Quick update, released v5, which now support stats for both versions of the Masto archive format. πŸ˜…

@andi oh sweet the ones i found for perusing my bofa archive were all p limited and bad ill have to check this out later

@anna It's suuuuuuuper basic, mainly just a tokenised search facility at this point. I've cobbled it together in 15 minutes while waiting for stuff to compile at work so feel free to suggest features β€” will add them once home!

@andi
@anna
I'm glad you made it. Every time people want to search their archives I want to recommend the tool I use, but installing an ocaml compiler and stuff is a bit much for most people

@Authoritimmy @anna Uy! I think I've gotten stuck on that before trying to get Flow to work... πŸ˜… What's the other tool out of curiosity?

@andi @anna
It was this

github.com/kit-ty-kate/mastodo

Worth noting, Kate was extremely responsive when I filed a bug report, and now it works pretty much as expected for me

@ben Yeah, I'm tempted to automatically extract outbox.json but I worry that loading a 80mb tar file into the browser might not be the best for stability... 🀷

@andi ehh, it's not being uploaded anywhere, so bandwidth isn't an issue, and I'm sure there are news websites with 80MB front pages at this point.
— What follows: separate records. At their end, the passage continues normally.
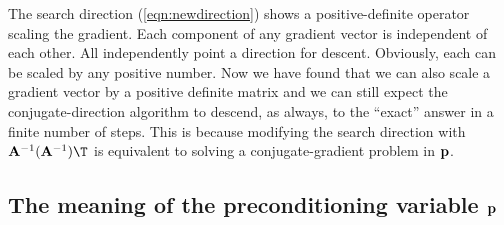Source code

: \par
The search direction (\ref{eqn:newdirection}) 
shows a positive-definite operator scaling the gradient.
Each component of any gradient vector is independent of each other.
All independently point a direction for descent.
Obviously, each can be scaled by any positive number.
Now we have found that we can also scale a gradient vector by
a positive definite matrix and we can still expect
the conjugate-direction algorithm to descend, as always,
to the ``exact'' answer in a finite number of steps.
This is because modifying the search direction with
$ \bold A^{-1} (\bold A^{-1})\T$ is equivalent to solving
a conjugate-gradient problem in $\bold p$.


%

\subsection{The meaning of the preconditioning variable $\bold p$}

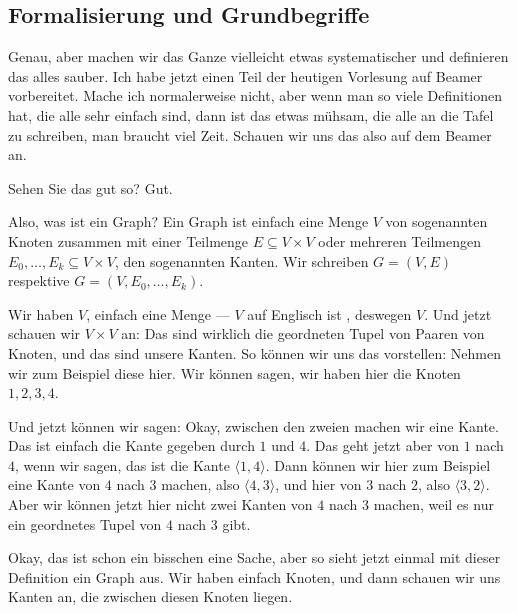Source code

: \subsection{Formalisierung und Grundbegriffe}

\begin{spoken-clean}[00:13:00 - 00:14:08]
Genau, aber machen wir das Ganze vielleicht etwas systematischer und definieren das alles sauber. Ich habe jetzt einen Teil der heutigen Vorlesung auf Beamer vorbereitet. Mache ich normalerweise nicht, aber wenn man so viele Definitionen hat, die alle sehr einfach sind, dann ist das etwas mühsam, die alle an die Tafel zu schreiben, man braucht viel Zeit. Schauen wir uns das also auf dem Beamer an. 

Sehen Sie das gut so? Gut.

Also, was ist ein Graph? Ein Graph ist einfach eine Menge $V$ von sogenannten Knoten zusammen mit einer Teilmenge $E \subseteq V \times V$ oder mehreren Teilmengen $E_0, \dots, E_k \subseteq V \times V$, den sogenannten Kanten. Wir schreiben $G = (V, E)$ respektive $G = (V, E_0, \dots, E_k)$.
\end{spoken-clean}

\begin{math-stroke}
\end{math-stroke}

\begin{spoken-clean}[00:14:08 - 00:16:00]
Wir haben $V$, einfach eine Menge --- $V$ auf Englisch ist , deswegen $V$. Und jetzt schauen wir $V \times V$ an: Das sind wirklich die geordneten Tupel von Paaren von Knoten, und das sind unsere Kanten. So können wir uns das vorstellen: Nehmen wir zum Beispiel diese hier. Wir können sagen, wir haben hier die Knoten $1, 2, 3, 4$.

Und jetzt können wir sagen: Okay, zwischen den zweien machen wir eine Kante. Das ist einfach die Kante gegeben durch $1$ und $4$. Das geht jetzt aber von $1$ nach $4$, wenn wir sagen, das ist die Kante $\langle 1, 4 \rangle$. Dann können wir hier zum Beispiel eine Kante von $4$ nach $3$ machen, also $\langle 4, 3 \rangle$, und hier von $3$ nach $2$, also $\langle 3, 2 \rangle$. Aber wir können jetzt hier nicht zwei Kanten von $4$ nach $3$ machen, weil es nur ein geordnetes Tupel von $4$ nach $3$ gibt.

Okay, das ist schon ein bisschen eine Sache, aber so sieht jetzt einmal mit dieser Definition ein Graph aus. Wir haben einfach Knoten, und dann schauen wir uns Kanten an, die zwischen diesen Knoten liegen.
\end{spoken-clean}

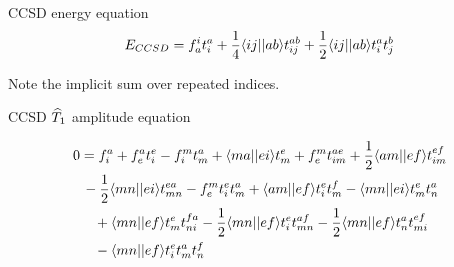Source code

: 









\begin{frame}{CCSD energy equation }
    \begin{equation*}
    E_{CCSD} = 
    f_a^i t_i^a + \frac{1}{4} \langle ij||ab\rangle t_{ij}^{ab} + \frac{1}{2} \langle ij||ab\rangle  t_i^a  t_j^b
\end{equation*}

Note the implicit sum over repeated indices.



\end{frame}

    







\begin{frame}{CCSD $\widehat{T}_1$ amplitude equation }

\begin{align*}
    0 &= f_{i}^a + f_{e}^a t_i^e - f_{i}^mt_m^a + \langle ma||ei\rangle t_m^e 
        + f_{e}^m t_{im}^{ae} + \frac{1}{2} \langle am||ef\rangle t_{im}^{ef} \\
        &\, - \frac{1}{2} \langle mn||ei\rangle t_{mn}^{ea} - f_{e}^m t_i^e t_m^a
        + \langle am||ef\rangle t_i^e t_m^f - \langle mn||ei\rangle t_m^e t_n^a  \\
        & \quad + \langle mn||ef\rangle t_m^e t_{ni}^{fa}
        - \frac{1}{2} \langle mn||ef\rangle t_i^e t_{mn}^{af}
        - \frac{1}{2} \langle mn||ef\rangle t_n^a t_{mi}^{ef}\\
        & \quad  - \langle mn||ef\rangle t_i^e t_m^a t_n^f
\end{align*}


\end{frame}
@ben Huh, true... I need to walk home (IN THE FREEZING RAIN 😭 ) but will do that once there!

@andi trying this out on the knzk archive i downloaded during our recent Times of Uncertainty and Woe and this whips ass

@fresh_newlook Glad you like it! It's really basic (but also easy to extend β€” it's just a notebook) but I've put all of 15 minutes of effort into it and am happy to take feature requests. :heart_parrot:

@andi
Cool! I'll be sure to break it for you later 😈

@eject AHAHAHA wouldn't have it any other way!!! 😘 πŸ’šπŸ’šπŸ’š

@andi alright, first bug: doesn't work with non-ASCII chars, e.g. 🎡 (U+1F3B5)

They do appear in results if contained in a toot though

(don't you just love unicode? 😘 )

@eject Hmmm!!! That's probably a limitation with how the in-browser ElasticSearch implementation tokenises content, you'd probably get the same result by entering one character?
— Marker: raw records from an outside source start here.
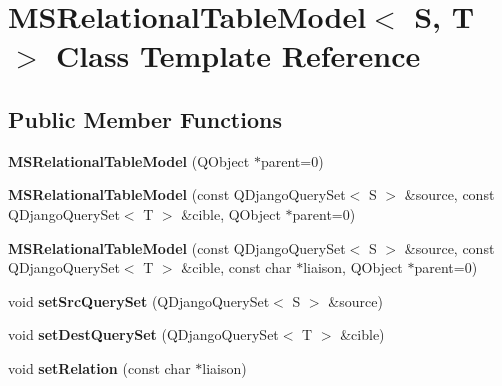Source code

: \hypertarget{class_m_s_relational_table_model}{
\section{MSRelationalTableModel$<$ S, T $>$ Class Template Reference}
\label{class_m_s_relational_table_model}
}
\subsection*{Public Member Functions}
\begin{DoxyCompactItemize}
\item 
\hypertarget{class_m_s_relational_table_model_ac620e09ee48862189f3b69929ae395f4}{
{\bfseries MSRelationalTableModel} (QObject $\ast$parent=0)}
\label{class_m_s_relational_table_model_ac620e09ee48862189f3b69929ae395f4}

\item 
\hypertarget{class_m_s_relational_table_model_a61d02377ff167732f20130ba93809eb3}{
{\bfseries MSRelationalTableModel} (const QDjangoQuerySet$<$ S $>$ \&source, const QDjangoQuerySet$<$ T $>$ \&cible, QObject $\ast$parent=0)}
\label{class_m_s_relational_table_model_a61d02377ff167732f20130ba93809eb3}

\item 
\hypertarget{class_m_s_relational_table_model_a5429b24d5b56800a12aee682be513e02}{
{\bfseries MSRelationalTableModel} (const QDjangoQuerySet$<$ S $>$ \&source, const QDjangoQuerySet$<$ T $>$ \&cible, const char $\ast$liaison, QObject $\ast$parent=0)}
\label{class_m_s_relational_table_model_a5429b24d5b56800a12aee682be513e02}

\item 
\hypertarget{class_m_s_relational_table_model_a185615eeb111a5ae8c0ee0225173b315}{
void {\bfseries setSrcQuerySet} (QDjangoQuerySet$<$ S $>$ \&source)}
\label{class_m_s_relational_table_model_a185615eeb111a5ae8c0ee0225173b315}

\item 
\hypertarget{class_m_s_relational_table_model_a5a0865f228edf6036703263d5a3e8f52}{
void {\bfseries setDestQuerySet} (QDjangoQuerySet$<$ T $>$ \&cible)}
\label{class_m_s_relational_table_model_a5a0865f228edf6036703263d5a3e8f52}

\item 
\hypertarget{class_m_s_relational_table_model_ae2026ba19704d17d6d9400c29ab69a45}{
void {\bfseries setRelation} (const char $\ast$liaison)}
\label{class_m_s_relational_table_model_ae2026ba19704d17d6d9400c29ab69a45}


\end{DoxyCompactItemize}
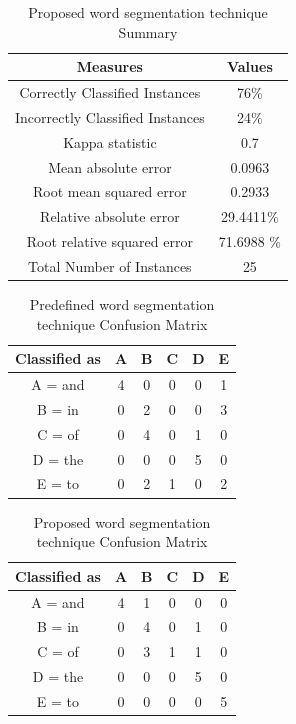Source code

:\documentclass[a4paper, 12pt]{article}
\begin{document}
	\begin{table}[H]
		\label{tab:baypropsummery}
		\centering
		\caption{Proposed word segmentation technique Summary}
		\begin{tabular}{ | c | c | }
			\hline
			Measures & Values \\
			\hline\hline
			Correctly Classified Instances & 76\%  \\ 
			Incorrectly Classified Instances & 24\%  \\  
 			Kappa statistic & 0.7 \\   
			Mean absolute error & 0.0963 \\
			Root mean squared error & 0.2933 \\
			Relative absolute error & 29.4411\% \\
			Root relative squared error & 71.6988 \% \\
			Total Number of Instances & 25  \\
			\hline
		\end{tabular}
	\end{table}	
	
	\begin{table}[H]
		\label{tab:bayoldconfusion}
		\centering
		\caption{Predefined word segmentation technique Confusion Matrix}
		\begin{tabular}{ | c | c | c | c | c | c | }
		\hline
		Classified as & A & B & C & D & E \\
		\hline\hline
		A = and & 4 & 0 & 0 & 0 & 1 \\
		B = in & 0 & 2 & 0 & 0 & 3 \\
		C = of & 0 & 4 & 0 & 1 & 0 \\
		D = the & 0 & 0 & 0 & 5 & 0 \\
		E = to  & 0 & 2 & 1 & 0 & 2 \\
		\hline
		\end{tabular}
	\end{table}
	
	\begin{table}[H]
		\label{tab:baypropconfusion}
		\centering
		\caption{Proposed word segmentation technique Confusion Matrix}
		\begin{tabular}{ | c | c | c | c | c | c | }
		\hline
		Classified as & A & B & C & D & E \\
		\hline\hline
		A = and & 4 & 1 & 0 & 0 & 0 \\
		B = in & 0 & 4 & 0 & 1 & 0 \\
		C = of & 0 & 3 & 1 & 1 & 0 \\
		D = the & 0 & 0 & 0 & 5 & 0 \\
		E = to  & 0 & 0 & 0 & 0 & 5 \\
		\hline
		\end{tabular}
	\end{table}
	
\end{document}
Nothing stopping me from writing a UTF-16 aware tokeniser tho!! πŸ’š

@andi if there are toots with that letter on its own (i.e. not part of a word) it will find them

that probably doesn't help much, but i thought it was worth pointing out

@eject Ah cheers! I think I also really need to debounce that input πŸ˜…

@alana_is_tooting Thanks!! πŸ’šπŸ’šπŸ’š Do let me know if you have any feature ideas!! 😘

@root @andi

"Hey would it be cool if I made a tool that does X?"

"Uh, I guess? I'm not sure."

"Too late, I already made a tool that does X."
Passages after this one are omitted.